I am working in a data warehouse project with a lot of sources creating flat files as sources and we are using SSIS to load these into our staging tables, we are currently using the Flat File Source component.
However, after a while, we need an extra column in one of the files and from a date the file specification change to add that extra column. This exercise happens quite frequently and over time accumulate quite a lot versions.
According to answers I can find here and on the rest of the internet the agreed method to handle this scenario seems to be to set up a new flat file source in a new separate data flow for this version, to keep re-runablility for ETL process for old files. Method is outlined here for example: SSIS pkg with flat-file connection with fewer columns will fail
In our specific setup, the additional columns are always additional columns (never remove old columns) and also, for logical reasons the new columns can not be mandantory if we keep re-runability for the older files in their separate data flows.

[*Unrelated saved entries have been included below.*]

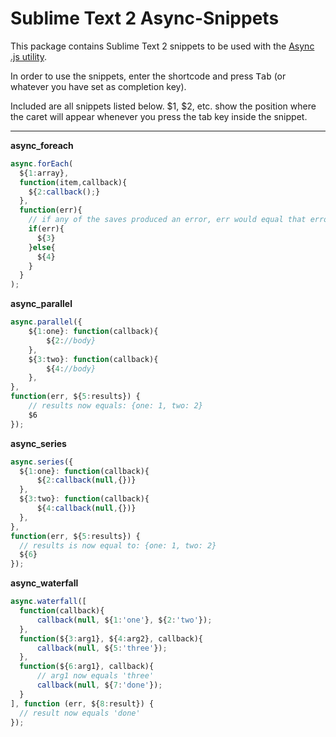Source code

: # Sublime Text 2 Async-Snippets

This package contains Sublime Text 2 snippets to be used with the [Async .js utility](https://github.com/caolan/async).

In order to use the snippets, enter the shortcode and press <kbd>Tab</kbd> (or whatever you have set as completion key).

Included are all snippets listed below. $1, $2, etc. show the position where the caret will appear whenever you press the tab key inside the snippet.

---

__async_foreach__

```js
async.forEach(
  ${1:array}, 
  function(item,callback){
    ${2:callback();}
  }, 
  function(err){
    // if any of the saves produced an error, err would equal that error
    if(err){
      ${3}
    }else{
      ${4}
    }
  }
);
```

__async_parallel__

```js
async.parallel({
    ${1:one}: function(callback){
        ${2://body}
    },
    ${3:two}: function(callback){
        ${4://body}
    },
},
function(err, ${5:results}) {
    // results now equals: {one: 1, two: 2}
    $6
});
```

__async_series__

```js
async.series({
  ${1:one}: function(callback){
      ${2:callback(null,{})}
  },
  ${3:two}: function(callback){
      ${4:callback(null,{})}
  },
},
function(err, ${5:results}) {
  // results is now equal to: {one: 1, two: 2}
  ${6}
});
```

__async_waterfall__

```js
async.waterfall([
  function(callback){
      callback(null, ${1:'one'}, ${2:'two'});
  },
  function(${3:arg1}, ${4:arg2}, callback){
      callback(null, ${5:'three'});
  },
  function(${6:arg1}, callback){
      // arg1 now equals 'three'
      callback(null, ${7:'done'});
  }
], function (err, ${8:result}) {
  // result now equals 'done'    
});
```
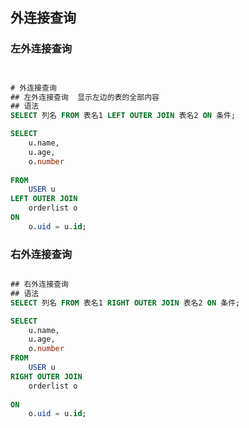 ## 外连接查询



### 左外连接查询

``` sql


# 外连接查询
## 左外连接查询  显示左边的表的全部内容
## 语法
SELECT 列名 FROM 表名1 LEFT OUTER JOIN 表名2 ON 条件;

SELECT 
	u.name,
	u.age,
	o.number
	
FROM
	USER u
LEFT OUTER JOIN
	orderlist o
ON 
	o.uid = u.id;


```





### 右外连接查询

``` sql

## 右外连接查询
## 语法
SELECT 列名 FROM 表名1 RIGHT OUTER JOIN 表名2 ON 条件;

SELECT 
	u.name,
	u.age,
	o.number
FROM
	USER u
RIGHT OUTER JOIN 
	orderlist o
	
ON 	
	o.uid = u.id;


```




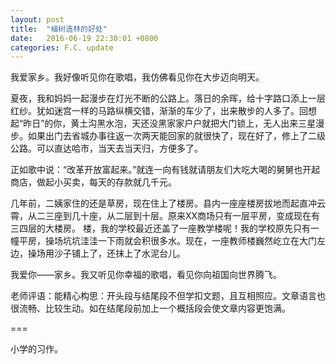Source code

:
 ```yaml
---
layout: post
title:  "植树造林的好处"
date:   2016-06-19 22:30:01 +0800
categories: F.C. update
---
```

我爱家乡。我好像听见你在歌唱，我仿佛看见你在大步迈向明天。

夏夜，我和妈妈一起漫步在灯光不断的公路上。落日的余晖，给十字路口添上一层红纱。犹如迷宫一样的马路纵横交错，渐渐的车少了，出来散步的人多了。回想起“昨日”的你，黄土沟黑水泡，天还没黑家家户户就把大门锁上，无人出来三星漫步。如果出门去省城办事往返一次两天能回家的就很快了，现在好了，修上了二级公路。可以直达哈市，当天去当天归，方便多了。

正如歌中说：“改革开放富起来。”就连一向有钱就请朋友们大吃大喝的舅舅也开起商店，做起小买卖，每天的存款就几千元。

几年前，二姨家住的还是草房，现在住上了楼房。县内一座座楼房拔地而起直冲云霄，从二三座到几十座，从二层到十层。原来XX商场只有一层平房，变成现在有三四层的大楼房。
楼，我的学校最近还盖了一座教学楼呢！我的学校原先只有一幢平房，操场坑坑洼洼一下雨就会积很多水。现在，一座教师楼巍然屹立在大门左边，操场用沙子铺上了，还抹上了水泥台儿。

我爱你——家乡。我又听见你幸福的歌唱，看见你向祖国向世界腾飞。

老师评语：能精心构思：开头段与结尾段不但学扣文题，且互相照应。文章语言也很流畅、比较生动。如在结尾段前加上一个概括段会使文章内容更饱满。

===

小学的习作。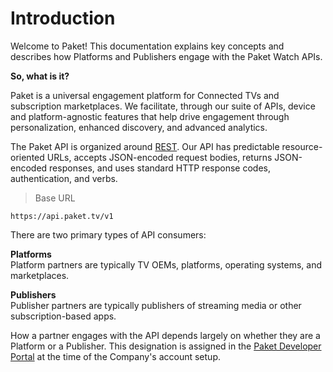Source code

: # Introduction

Welcome to Paket! This documentation explains key concepts and describes how Platforms and Publishers engage with the Paket Watch APIs.

**So, what is it?**

Paket is a universal engagement platform for Connected TVs and subscription marketplaces. We facilitate, through our suite of APIs, device and platform-agnostic features that help drive engagement through personalization, enhanced discovery, and advanced analytics.

The Paket API is organized around [REST](https://en.wikipedia.org/wiki/REST). Our API has predictable resource-oriented URLs, accepts JSON-encoded request bodies, returns JSON-encoded responses, and uses standard HTTP response codes, authentication, and verbs.

> Base URL

```
https://api.paket.tv/v1
```

There are two primary types of API consumers:

**Platforms**  
Platform partners are typically TV OEMs, platforms, operating systems, and marketplaces.

**Publishers**  
Publisher partners are typically publishers of streaming media or other subscription-based apps.

How a partner engages with the API depends largely on whether they are a Platform or a Publisher. This designation is assigned in the [Paket Developer Portal](https://developer.paket.tv) at the time of the Company's account setup.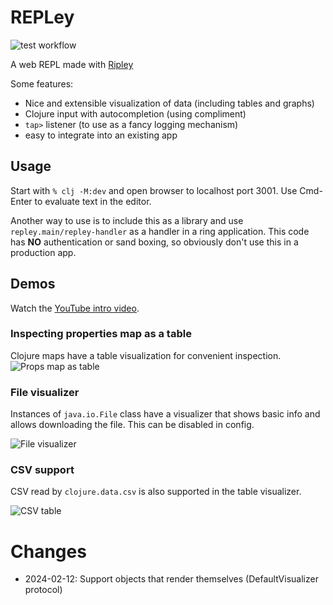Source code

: # REPLey

![test workflow](https://github.com/tatut/repley/actions/workflows/test.yml/badge.svg)

A web REPL made with [Ripley](https://github.com/tatut/ripley)

Some features:
- Nice and extensible visualization of data (including tables and graphs)
- Clojure input with autocompletion (using compliment)
- `tap>` listener (to use as a fancy logging mechanism)
- easy to integrate into an existing app

## Usage

Start with ```% clj -M:dev``` and open browser to localhost
port 3001. Use Cmd-Enter to evaluate text in the editor.

Another way to use is to include this as a library and use `repley.main/repley-handler` as a handler
in a ring application. This code has **NO** authentication or sand boxing, so obviously don't use
this in a production app.

## Demos

Watch the  [YouTube intro video](https://youtu.be/UiRq97HZctQ).

### Inspecting properties map as a table

Clojure maps have a table visualization for convenient inspection.
![Props map as table](https://github.com/tatut/REPLey/assets/83725/6bdd7db7-6c30-4680-8bbf-e0ea9489eef2)


### File visualizer

Instances of `java.io.File` class have a visualizer that shows basic info and allows
downloading the file. This can be disabled in config.

![File visualizer](https://github.com/tatut/REPLey/assets/83725/135efabf-daf7-4ba6-9706-8b053bafea91)

### CSV support

CSV read by `clojure.data.csv` is also supported in the table visualizer.

![CSV table](https://github.com/tatut/REPLey/assets/83725/84df15cc-bc93-4cac-89ea-4229eecffbc8)


# Changes

* 2024-02-12: Support objects that render themselves (DefaultVisualizer protocol)
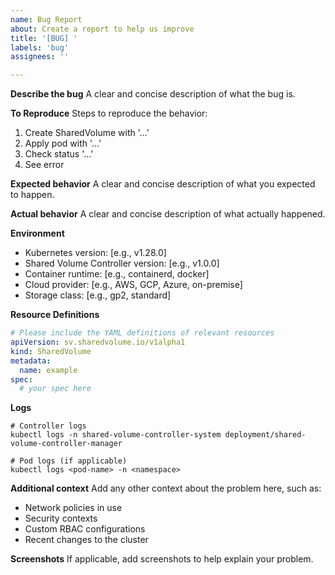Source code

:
 ```yaml
---
name: Bug Report
about: Create a report to help us improve
title: '[BUG] '
labels: 'bug'
assignees: ''

---
```


**Describe the bug**
A clear and concise description of what the bug is.

**To Reproduce**
Steps to reproduce the behavior:
1. Create SharedVolume with '...'
2. Apply pod with '...'
3. Check status '...'
4. See error

**Expected behavior**
A clear and concise description of what you expected to happen.

**Actual behavior**
A clear and concise description of what actually happened.

**Environment**
- Kubernetes version: [e.g., v1.28.0]
- Shared Volume Controller version: [e.g., v1.0.0]
- Container runtime: [e.g., containerd, docker]
- Cloud provider: [e.g., AWS, GCP, Azure, on-premise]
- Storage class: [e.g., gp2, standard]

**Resource Definitions**
```yaml
# Please include the YAML definitions of relevant resources
apiVersion: sv.sharedvolume.io/v1alpha1
kind: SharedVolume
metadata:
  name: example
spec:
  # your spec here
```

**Logs**
```
# Controller logs
kubectl logs -n shared-volume-controller-system deployment/shared-volume-controller-manager

# Pod logs (if applicable)
kubectl logs <pod-name> -n <namespace>
```

**Additional context**
Add any other context about the problem here, such as:
- Network policies in use
- Security contexts
- Custom RBAC configurations
- Recent changes to the cluster

**Screenshots**
If applicable, add screenshots to help explain your problem.

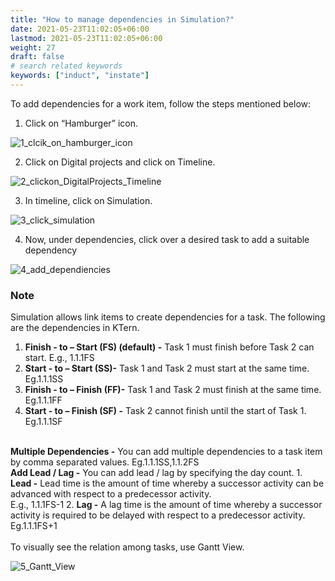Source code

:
```yaml
---
title: "How to manage dependencies in Simulation?"
date: 2021-05-23T11:02:05+06:00
lastmod: 2021-05-23T11:02:05+06:00
weight: 27
draft: false
# search related keywords
keywords: ["induct", "instate"]
---
```



To add dependencies for a work item, follow the steps mentioned below:

1. Click on “Hamburger” icon.

![1_clcik_on_hamburger_icon](https://storage.googleapis.com/ktern-public-files/product-documentation/Simulation/1_clcik_on_hamburger_icon.png)

2.  Click on Digital projects and click on Timeline.

![2_clickon_DigitalProjects_Timeline](https://storage.googleapis.com/ktern-public-files/product-documentation/Simulation/2_clickon_DigitalProjects_Timeline.png)

3. In timeline, click on Simulation.

![3_click_simulation](https://storage.googleapis.com/ktern-public-files/product-documentation/Simulation/3_click_simulation.png)

4. Now, under dependencies, click over a desired task to add a suitable dependency

![4_add_dependiencies](https://storage.googleapis.com/ktern-public-files/product-documentation/Simulation/4_add_dependiencies.png)


### Note

Simulation allows link items to create dependencies for a task. The following are 
the dependencies in KTern.

1. <b>Finish - to – Start (FS) (default) -</b> Task 1 must finish before Task 2 can start. 
    E.g., 1.1.1FS
2. <b>Start - to – Start (SS)-</b> Task 1 and Task 2 must start at the same time.
    Eg.1.1.1SS
3. <b>Finish - to – Finish (FF)-</b> Task 1 and Task 2 must finish at the same time. 
    Eg.1.1.1FF
4. <b>Start - to – Finish (SF) -</b> Task 2 cannot finish until the start of Task 1. 
    Eg.1.1.1SF
<br>
<b>Multiple Dependencies -</b> You can add multiple dependencies to a task item by comma 
separated values. Eg.1.1.1SS,1.1.2FS
<br>
<b>Add Lead / Lag -</b> You can add lead / lag by specifying the day count.
    1. <b>Lead -</b> Lead time is the amount of time whereby a successor activity can be 
        advanced with respect to a predecessor activity. <br>
        E.g., 1.1.1FS-1
    2. <b>Lag -</b> A lag time is the amount of time whereby a successor activity is required 
    to be delayed with respect to a predecessor activity. <br>
        Eg.1.1.1FS+1
<br>
<br>
To visually see the relation among tasks, use Gantt View.

![5_Gantt_View](https://storage.googleapis.com/ktern-public-files/product-documentation/Simulation/5_Gantt_View.png)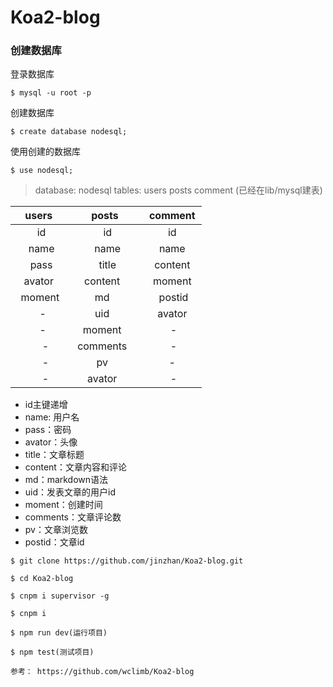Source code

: # Koa2-blog

### 创建数据库

登录数据库
```
$ mysql -u root -p
```
创建数据库
```
$ create database nodesql;
```
使用创建的数据库
```
$ use nodesql;
```

> database: nodesql  tables: users posts comment  (已经在lib/mysql建表)


| users   | posts    |  comment  |
| :----: | :----:   | :----: |
|   id    |   id    |   id    |
|   name    |   name    |   name    |
|   pass    |   title    |   content    |
|   avator     | content      |   moment    |
|    moment     | md      |    postid   |
|     -    | uid      |   avator    |
|     -    | moment      |    -   |
|     -   | comments      |    -   |      
|     -   | pv             |   -   |      
|     -   |  avator       |    -   |    


* id主键递增
* name: 用户名
* pass：密码
* avator：头像
* title：文章标题
* content：文章内容和评论
* md：markdown语法
* uid：发表文章的用户id
* moment：创建时间
* comments：文章评论数
* pv：文章浏览数
* postid：文章id

```
$ git clone https://github.com/jinzhan/Koa2-blog.git
```
```
$ cd Koa2-blog
```
```
$ cnpm i supervisor -g
```
```
$ cnpm i
```
```
$ npm run dev(运行项目)
```
```
$ npm test(测试项目)
```

```
参考： https://github.com/wclimb/Koa2-blog
```
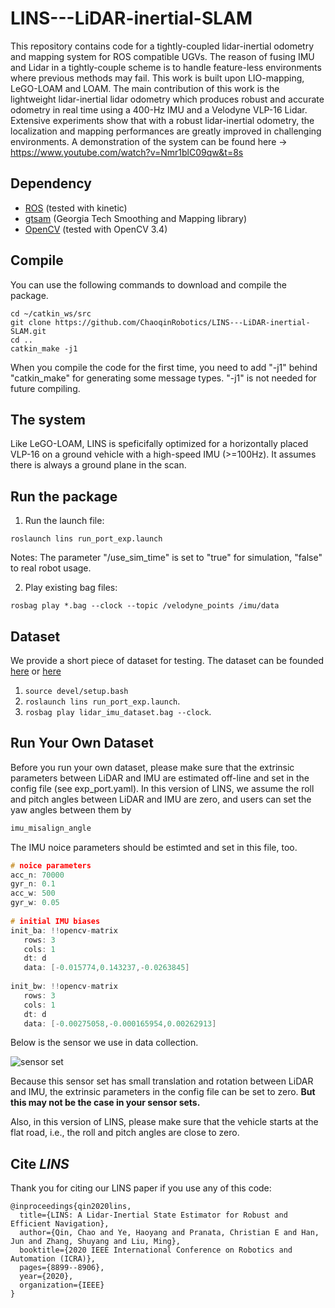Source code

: # LINS---LiDAR-inertial-SLAM

This repository contains code for a tightly-coupled lidar-inertial odometry and mapping system for ROS compatible UGVs. The reason of fusing IMU and Lidar in a tightly-couple scheme is to handle feature-less environments where previous methods may fail. This work is built upon LIO-mapping, LeGO-LOAM and LOAM. The main contribution of this work is the lightweight lidar-inertial lidar odometry which produces robust and accurate odometry in real time using a 400-Hz IMU and a Velodyne VLP-16 Lidar. Extensive experiments show that with a robust lidar-inertial odometry, the localization and mapping performances are greatly improved in challenging environments. A demonstration of the system can be found here -> https://www.youtube.com/watch?v=Nmr1blC09qw&t=8s



## Dependency

- [ROS](http://wiki.ros.org/ROS/Installation) (tested with kinetic)
- [gtsam](https://github.com/borglab/gtsam/releases) (Georgia Tech Smoothing and Mapping library)
- [OpenCV](https://opencv.org/) (tested with OpenCV 3.4)


## Compile

You can use the following commands to download and compile the package.

```
cd ~/catkin_ws/src
git clone https://github.com/ChaoqinRobotics/LINS---LiDAR-inertial-SLAM.git
cd ..
catkin_make -j1
```

When you compile the code for the first time, you need to add "-j1" behind "catkin_make" for generating some message types. "-j1" is not needed for future compiling.



## The system

Like LeGO-LOAM, LINS is speficifally optimized for a horizontally placed VLP-16 on a ground vehicle with a high-speed IMU (>=100Hz). It assumes there is always a ground plane in the scan. 



## Run the package

1. Run the launch file:

```
roslaunch lins run_port_exp.launch
```

Notes: The parameter "/use_sim_time" is set to "true" for simulation, "false" to real robot usage.

2. Play existing bag files:

```
rosbag play *.bag --clock --topic /velodyne_points /imu/data
```



## Dataset

We provide a short piece of dataset for testing. The dataset can be founded [here](https://drive.google.com/file/d/19UUcO77L-g-RsZd_SLyr6O39S2JXJtiK/view?usp=drive_web) or [here](https://drive.google.com/file/d/19UUcO77L-g-RsZd_SLyr6O39S2JXJtiK/view?usp=sharing)

1. `source devel/setup.bash`
2. `roslaunch lins run_port_exp.launch`.
3. `rosbag play lidar_imu_dataset.bag --clock`.



## Run Your Own Dataset

Before you run your own dataset, please make sure that the extrinsic parameters between LiDAR and IMU are estimated off-line and set in the config file (see exp_port.yaml). In this version of LINS, we assume the roll and pitch angles between LiDAR and IMU are zero, and users can set the yaw angles between them by

```cpp
imu_misalign_angle
```

The IMU noice parameters should be estimted and set in this file, too.

```cpp
# noice parameters
acc_n: 70000
gyr_n: 0.1
acc_w: 500
gyr_w: 0.05
    
# initial IMU biases
init_ba: !!opencv-matrix
   rows: 3
   cols: 1
   dt: d
   data: [-0.015774,0.143237,-0.0263845]
   
init_bw: !!opencv-matrix
   rows: 3
   cols: 1
   dt: d
   data: [-0.00275058,-0.000165954,0.00262913]
```

Below is the sensor we use in data collection.

![sensor set](https://github.com/ChaoqinRobotics/LINS---LiDAR-inertial-SLAM/blob/master/sensor/fig_lidar.png)

Because this sensor set has small translation and rotation between LiDAR and IMU, the extrinsic parameters in the config file can be set to zero. **But this may not be the case in your sensor sets.**

Also, in this version of LINS, please make sure that the vehicle starts at the flat road, i.e., the roll and pitch angles are close to zero.



## Cite *LINS*

Thank you for citing our LINS paper if you use any of this code:

```
@inproceedings{qin2020lins,
  title={LINS: A Lidar-Inertial State Estimator for Robust and Efficient Navigation},
  author={Qin, Chao and Ye, Haoyang and Pranata, Christian E and Han, Jun and Zhang, Shuyang and Liu, Ming},
  booktitle={2020 IEEE International Conference on Robotics and Automation (ICRA)},
  pages={8899--8906},
  year={2020},
  organization={IEEE}
}
```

I don´t think the method of creating a duplicate data flow handling the same set of columns over and over again is a good answer for a data warehouse project as ours and I would prefeer a source component that takes the last file version and have the ability to mark columns as "not mandadory" and deliver nulls if they are missing.
Is anybody aware of a SSIS Flat File component that is more flexible in handle old file versions or have a better solution for this problem? I assume that such a component would need to approach the files on a named column basis rather than the existing left-to-right approach?
Any thoughts or suggestions are welcome!